National League 2 North is one of three level four leagues in the English rugby union system and provides semi-professional competition for teams in the northern half of England, the North. The remainder of England is covered by the two counterpart leagues National League 2 East and National League 2 West. The champion club is promoted to National One. Relegation is to either the Regional 1 Midlands or North Premier leagues, depending on where the teams are based. Hull are the current champions.

Before September 2009, it was known as National Division Three North. From 2009 to 2010 the Rugby Football Union (RFU) expanded the league from fourteen to sixteen teams. Each team played thirty league games on a home and away basis. The 2019–20 season ended before all the matches were completed because of the coronavirus pandemic and the RFU used a best playing record formula to decide the final table. Due to the ongoing pandemic, the 2020–21 season was cancelled.

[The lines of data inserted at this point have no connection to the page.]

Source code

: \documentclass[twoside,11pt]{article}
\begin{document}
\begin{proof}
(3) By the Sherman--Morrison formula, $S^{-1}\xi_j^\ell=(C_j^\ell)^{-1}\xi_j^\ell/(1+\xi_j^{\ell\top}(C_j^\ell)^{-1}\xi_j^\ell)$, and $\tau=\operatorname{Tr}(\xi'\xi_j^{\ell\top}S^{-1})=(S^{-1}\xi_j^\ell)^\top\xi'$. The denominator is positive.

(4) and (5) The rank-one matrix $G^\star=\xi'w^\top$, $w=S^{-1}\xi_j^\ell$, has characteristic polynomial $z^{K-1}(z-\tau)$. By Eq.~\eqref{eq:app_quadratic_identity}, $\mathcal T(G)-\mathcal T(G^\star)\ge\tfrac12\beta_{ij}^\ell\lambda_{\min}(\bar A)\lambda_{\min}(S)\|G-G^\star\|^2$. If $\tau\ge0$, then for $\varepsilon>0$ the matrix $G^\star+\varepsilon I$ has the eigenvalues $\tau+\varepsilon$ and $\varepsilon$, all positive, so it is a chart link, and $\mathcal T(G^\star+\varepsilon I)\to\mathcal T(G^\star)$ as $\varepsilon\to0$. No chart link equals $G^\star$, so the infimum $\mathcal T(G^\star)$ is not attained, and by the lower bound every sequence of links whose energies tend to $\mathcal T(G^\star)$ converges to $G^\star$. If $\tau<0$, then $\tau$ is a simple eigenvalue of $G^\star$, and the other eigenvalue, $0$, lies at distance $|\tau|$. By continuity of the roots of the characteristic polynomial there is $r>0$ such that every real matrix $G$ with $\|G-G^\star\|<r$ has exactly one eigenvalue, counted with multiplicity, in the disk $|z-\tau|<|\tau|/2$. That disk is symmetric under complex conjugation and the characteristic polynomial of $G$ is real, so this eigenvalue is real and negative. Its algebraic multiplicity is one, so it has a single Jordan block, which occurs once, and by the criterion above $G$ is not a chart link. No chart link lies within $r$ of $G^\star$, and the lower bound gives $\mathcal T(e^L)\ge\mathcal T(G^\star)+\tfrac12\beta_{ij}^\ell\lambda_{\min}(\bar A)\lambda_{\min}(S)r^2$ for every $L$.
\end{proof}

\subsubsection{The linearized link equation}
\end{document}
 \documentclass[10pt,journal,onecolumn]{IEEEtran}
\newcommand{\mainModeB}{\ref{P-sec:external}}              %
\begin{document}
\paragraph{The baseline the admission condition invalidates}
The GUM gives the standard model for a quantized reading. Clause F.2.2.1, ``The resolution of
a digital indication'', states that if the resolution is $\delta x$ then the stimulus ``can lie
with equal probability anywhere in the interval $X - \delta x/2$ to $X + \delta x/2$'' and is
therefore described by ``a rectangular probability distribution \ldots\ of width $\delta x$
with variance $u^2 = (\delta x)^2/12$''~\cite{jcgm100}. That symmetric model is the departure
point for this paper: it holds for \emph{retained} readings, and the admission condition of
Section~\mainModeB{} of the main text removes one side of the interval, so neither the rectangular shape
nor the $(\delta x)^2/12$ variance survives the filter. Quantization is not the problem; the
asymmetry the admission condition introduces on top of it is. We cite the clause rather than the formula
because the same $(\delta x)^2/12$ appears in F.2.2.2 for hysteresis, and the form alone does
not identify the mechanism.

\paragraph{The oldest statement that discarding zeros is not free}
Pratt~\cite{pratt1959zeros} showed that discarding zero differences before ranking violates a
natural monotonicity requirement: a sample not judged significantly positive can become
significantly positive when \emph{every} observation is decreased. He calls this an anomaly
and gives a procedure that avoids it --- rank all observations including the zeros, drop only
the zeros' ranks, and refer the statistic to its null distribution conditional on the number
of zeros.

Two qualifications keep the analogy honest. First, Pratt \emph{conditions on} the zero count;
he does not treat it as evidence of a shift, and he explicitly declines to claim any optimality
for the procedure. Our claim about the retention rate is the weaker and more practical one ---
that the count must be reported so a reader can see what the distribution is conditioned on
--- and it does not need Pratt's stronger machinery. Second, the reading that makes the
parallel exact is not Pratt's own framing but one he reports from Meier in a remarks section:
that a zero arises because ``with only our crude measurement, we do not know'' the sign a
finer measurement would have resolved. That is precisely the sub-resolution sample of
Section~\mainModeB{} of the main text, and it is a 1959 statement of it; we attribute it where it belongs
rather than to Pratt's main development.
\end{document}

The RFU approved a new structure for the National Leagues from the 2022–23 season. The league is reduced to fourteen teams, there will be a two-week break over Christmas and protected weekend breaks through the season. The competition structure will be reviewed every three years.

Current season

Structure
The league consists of fourteen teams and each play the others on a home and away basis, to make a total of 26 matches each. The champions are promoted to National League 1. The RFU will release details of relegation in the summer.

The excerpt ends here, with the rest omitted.